- _Document images with source code_
————

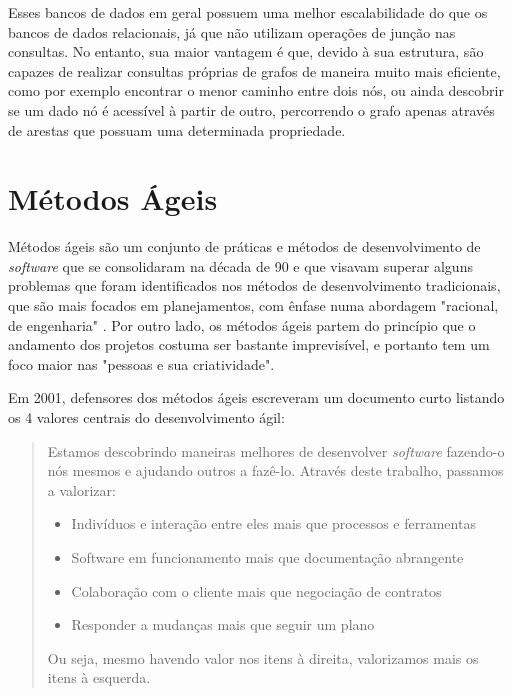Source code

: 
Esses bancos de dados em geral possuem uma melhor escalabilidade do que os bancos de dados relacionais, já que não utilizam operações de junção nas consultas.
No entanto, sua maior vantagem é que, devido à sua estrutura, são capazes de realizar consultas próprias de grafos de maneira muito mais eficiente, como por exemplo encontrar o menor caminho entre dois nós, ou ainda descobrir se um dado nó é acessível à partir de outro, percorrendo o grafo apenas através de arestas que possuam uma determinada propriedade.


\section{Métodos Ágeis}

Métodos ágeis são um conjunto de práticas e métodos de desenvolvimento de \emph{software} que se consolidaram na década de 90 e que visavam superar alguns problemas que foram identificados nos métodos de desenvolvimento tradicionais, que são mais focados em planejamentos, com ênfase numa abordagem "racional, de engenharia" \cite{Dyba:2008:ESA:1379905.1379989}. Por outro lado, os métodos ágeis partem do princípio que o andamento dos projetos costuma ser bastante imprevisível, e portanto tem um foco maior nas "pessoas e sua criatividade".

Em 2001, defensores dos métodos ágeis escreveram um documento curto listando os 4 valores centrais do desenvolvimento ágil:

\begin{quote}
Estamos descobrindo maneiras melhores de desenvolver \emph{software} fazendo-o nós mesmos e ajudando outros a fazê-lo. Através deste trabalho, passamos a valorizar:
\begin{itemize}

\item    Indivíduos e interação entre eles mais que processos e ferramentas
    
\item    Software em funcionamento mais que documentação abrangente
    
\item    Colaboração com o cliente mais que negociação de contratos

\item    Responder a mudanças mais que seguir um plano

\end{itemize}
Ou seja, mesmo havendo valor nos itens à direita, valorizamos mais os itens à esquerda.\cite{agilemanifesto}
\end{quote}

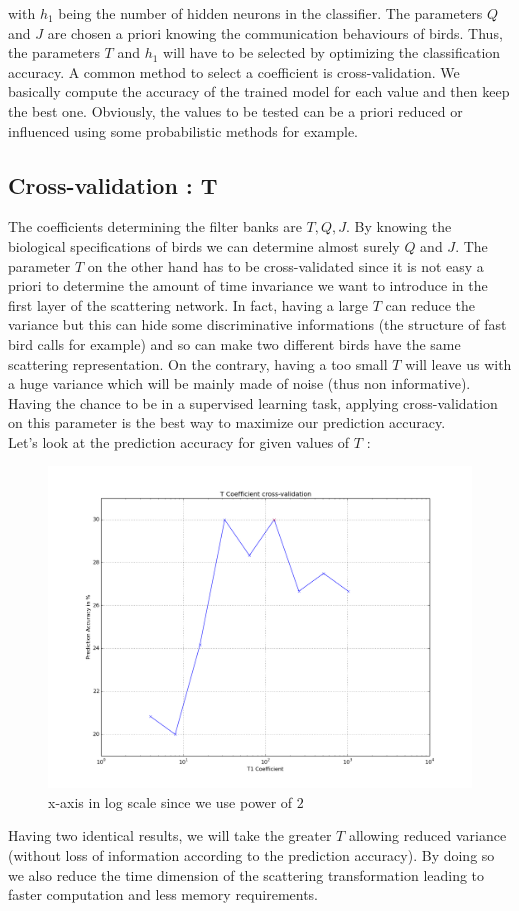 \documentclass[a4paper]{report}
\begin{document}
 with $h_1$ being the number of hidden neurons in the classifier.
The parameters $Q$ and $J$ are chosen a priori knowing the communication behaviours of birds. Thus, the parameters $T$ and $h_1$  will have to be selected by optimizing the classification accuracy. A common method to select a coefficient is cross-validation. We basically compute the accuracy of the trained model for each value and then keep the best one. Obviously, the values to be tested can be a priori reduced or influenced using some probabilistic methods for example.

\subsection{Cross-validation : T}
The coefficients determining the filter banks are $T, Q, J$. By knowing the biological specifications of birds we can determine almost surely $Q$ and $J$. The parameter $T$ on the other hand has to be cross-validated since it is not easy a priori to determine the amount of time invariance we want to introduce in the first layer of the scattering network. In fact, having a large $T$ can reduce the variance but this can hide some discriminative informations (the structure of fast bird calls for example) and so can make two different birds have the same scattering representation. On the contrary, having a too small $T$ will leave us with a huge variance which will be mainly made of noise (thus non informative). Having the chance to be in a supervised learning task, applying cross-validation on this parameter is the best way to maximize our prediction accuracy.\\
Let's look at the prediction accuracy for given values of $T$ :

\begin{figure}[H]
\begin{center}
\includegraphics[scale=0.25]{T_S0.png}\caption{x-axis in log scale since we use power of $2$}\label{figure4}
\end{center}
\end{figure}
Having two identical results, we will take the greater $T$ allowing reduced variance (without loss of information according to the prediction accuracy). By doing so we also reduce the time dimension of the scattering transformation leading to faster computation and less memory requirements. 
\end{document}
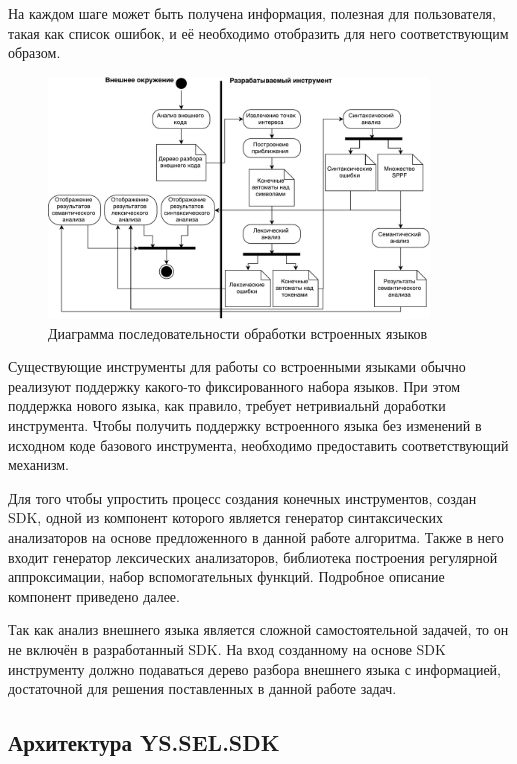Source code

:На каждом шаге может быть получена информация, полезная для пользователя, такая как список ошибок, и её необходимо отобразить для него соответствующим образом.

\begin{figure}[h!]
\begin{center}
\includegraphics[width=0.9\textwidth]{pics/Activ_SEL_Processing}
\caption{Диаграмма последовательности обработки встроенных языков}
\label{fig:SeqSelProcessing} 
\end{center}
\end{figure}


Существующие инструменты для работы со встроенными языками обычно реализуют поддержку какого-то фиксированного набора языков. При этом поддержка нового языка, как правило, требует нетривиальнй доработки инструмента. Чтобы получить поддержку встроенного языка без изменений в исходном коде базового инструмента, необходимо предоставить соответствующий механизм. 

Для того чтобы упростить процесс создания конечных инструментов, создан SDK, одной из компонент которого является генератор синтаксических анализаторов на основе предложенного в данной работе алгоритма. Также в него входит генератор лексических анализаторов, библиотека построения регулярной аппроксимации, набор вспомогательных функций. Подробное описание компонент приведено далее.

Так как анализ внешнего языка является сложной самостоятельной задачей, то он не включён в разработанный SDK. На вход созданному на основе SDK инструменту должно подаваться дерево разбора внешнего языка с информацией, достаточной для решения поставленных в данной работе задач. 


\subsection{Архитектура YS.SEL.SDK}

————

- _What you are asked to do_
Find the lines in the records that contain the word "необходимо", then copy every one of them.

- _Output for this task_
:На каждом шаге может быть получена информация, полезная для пользователя, такая как список ошибок, и её необходимо отобразить для него соответствующим образом.
Существующие инструменты для работы со встроенными языками обычно реализуют поддержку какого-то фиксированного набора языков. При этом поддержка нового языка, как правило, требует нетривиальнй доработки инструмента. Чтобы получить поддержку встроенного языка без изменений в исходном коде базового инструмента, необходимо предоставить соответствующий механизм. 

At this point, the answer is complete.